Sultan Ahmed Han, tahta çıktıktan bir süre sonra bir rüyasında, Macaristan
kralı ile mücadele ederken sırtüstü yere düştüğünü, kralın da üstüne çıktığını
gördü. Padişahın bu rüyasını gerek sarayda gerekse saray dışında makul bir
yoruma bağlayan çıkmadı. Bunun üzerine padişaha bu rüyasını Üsküdar'da oturan,
Aziz Mahmud Hüdayi'ye yorumlatması teklif edildi.
Sultan Ahmed rüyasını bir kağıda yazıp cevaplandırması isteğiyle Aziz Mahmud
Hüdayi'ye gönderdi. Şeyh hazretleri, hükümdarın adamını dergâhının kapısında
karşıladı, elindeki mektubu aldı daha okumadan (Cevabı burada) dedi ve kendi
mektubunu verip geri çevirdi.
Hüdayi hazretleri, padişahın rüyasını şöyle yorumlamıştı:
İnsanın rüyasında rakip karşısında sırtüstü yere düşmesi, gerçek hayatta ona
galip geleceğine işarettir.
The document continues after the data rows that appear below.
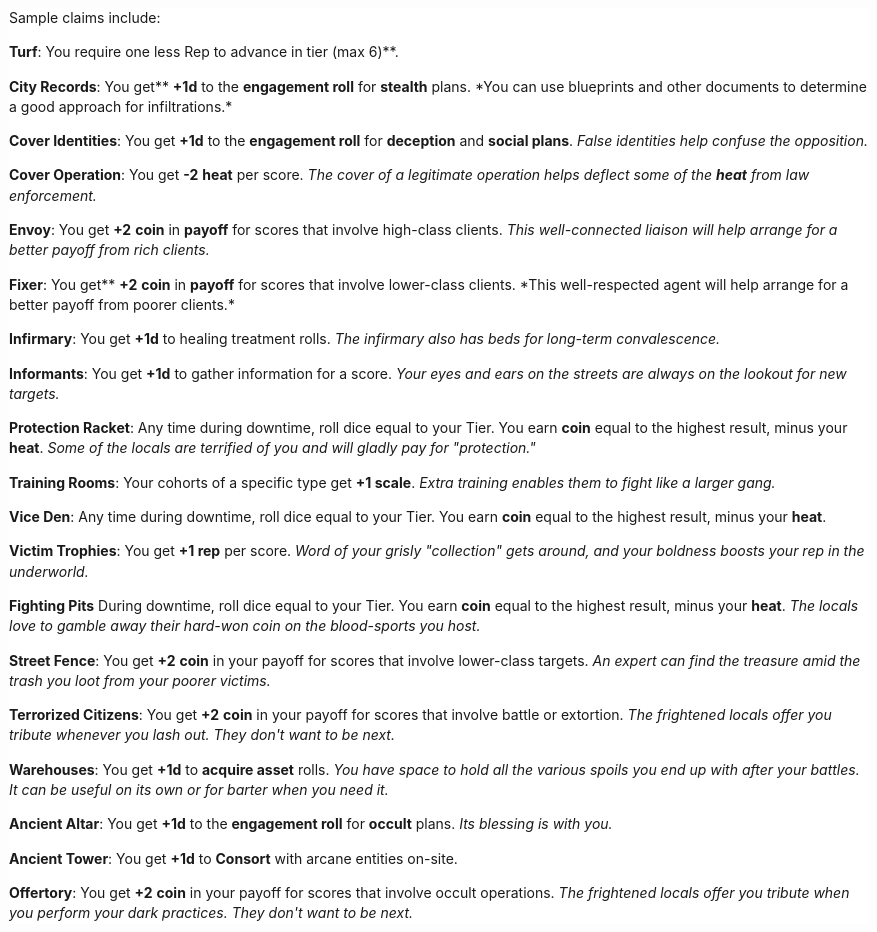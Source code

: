 Sample claims include:

**Turf**: You require one less Rep to advance in tier (max 6)\*\*.

**City Records**: You get\** **+1d** to the **engagement roll** for **stealth** plans. *You can use blueprints and other documents to determine a good approach for infiltrations.\*

**Cover Identities**: You get **+1d** to the **engagement roll** for **deception** and **social plans**. _False identities help confuse the opposition._

**Cover Operation**: You get **-2** **heat** per score. _The cover of a legitimate operation helps deflect some of the **heat** from law enforcement._

**Envoy**: You get **+2** **coin** in **payoff** for scores that involve high-class clients. _This well-connected liaison will help arrange for a better payoff from rich clients._

**Fixer**: You get\** **+2** **coin** in **payoff** for scores that involve lower-class clients. *This well-respected agent will help arrange for a better payoff from poorer clients.\*

**Infirmary**: You get **+1d** to healing treatment rolls. _The infirmary also has beds for long-term convalescence._

**Informants**: You get **+1d** to gather information for a score. _Your eyes and ears on the streets are always on the lookout for new targets._

**Protection Racket**: Any time during downtime, roll dice equal to your Tier. You earn **coin** equal to the highest result, minus your **heat**. _Some of the locals are terrified of you and will gladly pay for "protection."_

**Training Rooms**: Your cohorts of a specific type get **+1 scale**. _Extra training enables them to fight like a larger gang._

**Vice Den**: Any time during downtime, roll dice equal to your Tier. You earn **coin** equal to the highest result, minus your **heat**.

**Victim Trophies**: You get **+1 rep** per score. _Word of your grisly "collection" gets around, and your boldness boosts your rep in the underworld._

**Fighting Pits** During downtime, roll dice equal to your Tier. You earn **coin** equal to the highest result, minus your **heat**. _The locals love to gamble away their hard-won coin on the blood-sports you host._

**Street Fence**: You get **+2** **coin** in your payoff for scores that involve lower-class targets. _An expert can find the treasure amid the trash you loot from your poorer victims._

**Terrorized Citizens**: You get **+2** **coin** in your payoff for scores that involve battle or extortion. _The frightened locals offer you tribute whenever you lash out. They don't want to be next._

**Warehouses**: You get **+1d** to **acquire asset** rolls. _You have space to hold all the various spoils you end up with after your battles. It can be useful on its own or for barter when you need it._

**Ancient Altar**: You get **+1d** to the **engagement roll** for **occult** plans. _Its blessing is with you._

**Ancient Tower**: You get **+1d** to **Consort** with arcane entities on-site.

**Offertory**: You get **+2** **coin** in your payoff for scores that involve occult operations. _The frightened locals offer you tribute when you perform your dark practices. They don't want to be next._
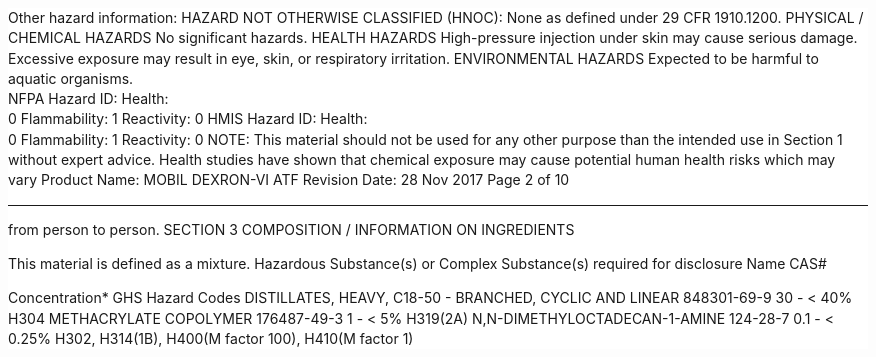 Other hazard information:
HAZARD NOT OTHERWISE CLASSIFIED (HNOC):  None as defined under 29 CFR 1910.1200.
PHYSICAL / CHEMICAL HAZARDS
 No significant hazards.
HEALTH HAZARDS
 High-pressure injection under skin may cause serious damage.  Excessive exposure may result in eye, skin, 
or respiratory irritation.
ENVIRONMENTAL HAZARDS
Expected to be harmful to aquatic organisms.   
 NFPA Hazard ID: 
Health:    
0
Flammability:   1
Reactivity:   0
 HMIS Hazard ID: 
Health:    
0
Flammability:   1
Reactivity:   0
NOTE:   This material should not be used for any other purpose than the intended use in Section 1 without expert 
advice. Health studies have shown that chemical exposure may cause potential human health risks which may vary 
 Product Name:   MOBIL DEXRON-VI ATF
 Revision Date:  28 Nov 2017
 Page 2 of 10 
______________________________________________________________________________________________________________________
from person to person. 
SECTION 3
 COMPOSITION / INFORMATION ON INGREDIENTS
 
This material is defined as a mixture.
Hazardous Substance(s) or Complex Substance(s) required for disclosure 
 Name
 CAS#
 
Concentration*
GHS Hazard Codes
DISTILLATES, HEAVY, C18-50 - BRANCHED, CYCLIC 
AND LINEAR
 848301-69-9
 30 - < 40%
 H304
METHACRYLATE COPOLYMER
 176487-49-3
 1 - < 5%
 H319(2A)
N,N-DIMETHYLOCTADECAN-1-AMINE
 124-28-7
 0.1 - < 0.25%
 H302, H314(1B), H400(M 
factor 100), H410(M factor 
1)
Sırt insanın en kuvvetli yeridir. Toprak da en
kuvvetli dayanaktır. Bu ikisi birleşince kuvvet üstüne kuvvet doğar. Kısaca bu
rüya İslam'ın kâfirlere galebe edeceğine alamettir.
Sultan Ahmed, bu mantıklı ve müjdeli yorumu yapan Şeyhe karşı içinden bir sevgi
ve yakınlık duydu, işte bu sevgi ve yakınlık büyük bir dostluğun başlangıcı
oldu. Rüya da tabir edildiği gibi çıktı.